**WORK INSTRUCTION**
Write out, precisely and in full, each line of the material.

**EXCERPTED DATA**
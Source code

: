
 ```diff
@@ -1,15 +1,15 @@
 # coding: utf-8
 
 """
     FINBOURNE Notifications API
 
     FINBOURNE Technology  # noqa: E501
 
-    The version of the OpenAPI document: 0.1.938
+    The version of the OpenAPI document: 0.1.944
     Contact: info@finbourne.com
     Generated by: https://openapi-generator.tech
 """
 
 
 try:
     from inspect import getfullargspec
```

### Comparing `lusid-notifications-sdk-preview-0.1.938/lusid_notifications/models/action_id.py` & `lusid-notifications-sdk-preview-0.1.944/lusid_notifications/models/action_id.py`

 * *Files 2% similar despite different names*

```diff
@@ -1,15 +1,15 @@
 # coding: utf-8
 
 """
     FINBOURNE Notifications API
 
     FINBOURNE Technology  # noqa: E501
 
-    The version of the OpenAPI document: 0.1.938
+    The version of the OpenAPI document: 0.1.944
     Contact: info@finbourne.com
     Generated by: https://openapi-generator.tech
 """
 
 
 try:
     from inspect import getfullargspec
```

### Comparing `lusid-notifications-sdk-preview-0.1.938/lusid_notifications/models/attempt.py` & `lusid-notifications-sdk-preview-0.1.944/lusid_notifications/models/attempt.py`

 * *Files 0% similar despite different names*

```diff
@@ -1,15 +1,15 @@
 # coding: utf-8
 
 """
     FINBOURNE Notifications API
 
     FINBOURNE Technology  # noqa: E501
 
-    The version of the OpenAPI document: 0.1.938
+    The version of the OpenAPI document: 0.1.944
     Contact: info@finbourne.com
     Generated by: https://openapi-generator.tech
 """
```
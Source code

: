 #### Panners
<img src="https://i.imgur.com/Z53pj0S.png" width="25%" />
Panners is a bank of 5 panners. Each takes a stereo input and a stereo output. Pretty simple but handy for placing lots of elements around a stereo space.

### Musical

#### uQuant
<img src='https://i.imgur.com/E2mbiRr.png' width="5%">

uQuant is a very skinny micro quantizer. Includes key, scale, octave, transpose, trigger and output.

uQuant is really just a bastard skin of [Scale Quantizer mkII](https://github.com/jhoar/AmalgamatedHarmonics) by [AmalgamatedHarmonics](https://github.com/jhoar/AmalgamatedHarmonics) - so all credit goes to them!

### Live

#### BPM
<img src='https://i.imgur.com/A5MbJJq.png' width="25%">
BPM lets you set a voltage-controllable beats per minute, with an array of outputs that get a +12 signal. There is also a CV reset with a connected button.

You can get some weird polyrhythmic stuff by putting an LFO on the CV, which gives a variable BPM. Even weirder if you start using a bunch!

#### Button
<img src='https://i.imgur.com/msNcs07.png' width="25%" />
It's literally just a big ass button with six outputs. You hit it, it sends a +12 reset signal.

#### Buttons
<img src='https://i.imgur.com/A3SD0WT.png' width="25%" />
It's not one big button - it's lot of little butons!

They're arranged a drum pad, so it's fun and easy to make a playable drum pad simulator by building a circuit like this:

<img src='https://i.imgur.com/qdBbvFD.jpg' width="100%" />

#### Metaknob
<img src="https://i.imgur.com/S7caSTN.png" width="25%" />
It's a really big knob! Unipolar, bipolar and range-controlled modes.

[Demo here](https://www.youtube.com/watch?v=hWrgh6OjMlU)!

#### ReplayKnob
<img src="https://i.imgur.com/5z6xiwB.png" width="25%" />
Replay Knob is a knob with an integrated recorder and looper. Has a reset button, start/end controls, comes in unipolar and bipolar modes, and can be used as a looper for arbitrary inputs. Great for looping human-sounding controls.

**EXERCISE RESPONSE**
Source code

:
 ```diff
@@ -1,15 +1,15 @@
 # coding: utf-8
 
 """
     FINBOURNE Notifications API
 
     FINBOURNE Technology  # noqa: E501
 
-    The version of the OpenAPI document: 0.1.938
+    The version of the OpenAPI document: 0.1.944
     Contact: info@finbourne.com
     Generated by: https://openapi-generator.tech
 """
 
 
 try:
     from inspect import getfullargspec
```

### Comparing `lusid-notifications-sdk-preview-0.1.938/lusid_notifications/models/action_id.py` & `lusid-notifications-sdk-preview-0.1.944/lusid_notifications/models/action_id.py`

 * *Files 2% similar despite different names*

```diff
@@ -1,15 +1,15 @@
 # coding: utf-8
 
 """
     FINBOURNE Notifications API
 
     FINBOURNE Technology  # noqa: E501
 
-    The version of the OpenAPI document: 0.1.938
+    The version of the OpenAPI document: 0.1.944
     Contact: info@finbourne.com
     Generated by: https://openapi-generator.tech
 """
 
 
 try:
     from inspect import getfullargspec
```

### Comparing `lusid-notifications-sdk-preview-0.1.938/lusid_notifications/models/attempt.py` & `lusid-notifications-sdk-preview-0.1.944/lusid_notifications/models/attempt.py`

 * *Files 0% similar despite different names*

```diff
@@ -1,15 +1,15 @@
 # coding: utf-8
 
 """
     FINBOURNE Notifications API
 
     FINBOURNE Technology  # noqa: E501
 
-    The version of the OpenAPI document: 0.1.938
+    The version of the OpenAPI document: 0.1.944
     Contact: info@finbourne.com
     Generated by: https://openapi-generator.tech
 """
```
Source code

: #### Panners
<img src="https://i.imgur.com/Z53pj0S.png" width="25%" />
Panners is a bank of 5 panners. Each takes a stereo input and a stereo output. Pretty simple but handy for placing lots of elements around a stereo space.

### Musical

#### uQuant
<img src='https://i.imgur.com/E2mbiRr.png' width="5%">

uQuant is a very skinny micro quantizer. Includes key, scale, octave, transpose, trigger and output.

uQuant is really just a bastard skin of [Scale Quantizer mkII](https://github.com/jhoar/AmalgamatedHarmonics) by [AmalgamatedHarmonics](https://github.com/jhoar/AmalgamatedHarmonics) - so all credit goes to them!

### Live

#### BPM
<img src='https://i.imgur.com/A5MbJJq.png' width="25%">
BPM lets you set a voltage-controllable beats per minute, with an array of outputs that get a +12 signal. There is also a CV reset with a connected button.

You can get some weird polyrhythmic stuff by putting an LFO on the CV, which gives a variable BPM. Even weirder if you start using a bunch!

#### Button
<img src='https://i.imgur.com/msNcs07.png' width="25%" />
It's literally just a big ass button with six outputs. You hit it, it sends a +12 reset signal.

#### Buttons
<img src='https://i.imgur.com/A3SD0WT.png' width="25%" />
It's not one big button - it's lot of little butons!

They're arranged a drum pad, so it's fun and easy to make a playable drum pad simulator by building a circuit like this:

<img src='https://i.imgur.com/qdBbvFD.jpg' width="100%" />

#### Metaknob
<img src="https://i.imgur.com/S7caSTN.png" width="25%" />
It's a really big knob! Unipolar, bipolar and range-controlled modes.

[Demo here](https://www.youtube.com/watch?v=hWrgh6OjMlU)!

#### ReplayKnob
<img src="https://i.imgur.com/5z6xiwB.png" width="25%" />
Replay Knob is a knob with an integrated recorder and looper. Has a reset button, start/end controls, comes in unipolar and bipolar modes, and can be used as a looper for arbitrary inputs. Great for looping human-sounding controls.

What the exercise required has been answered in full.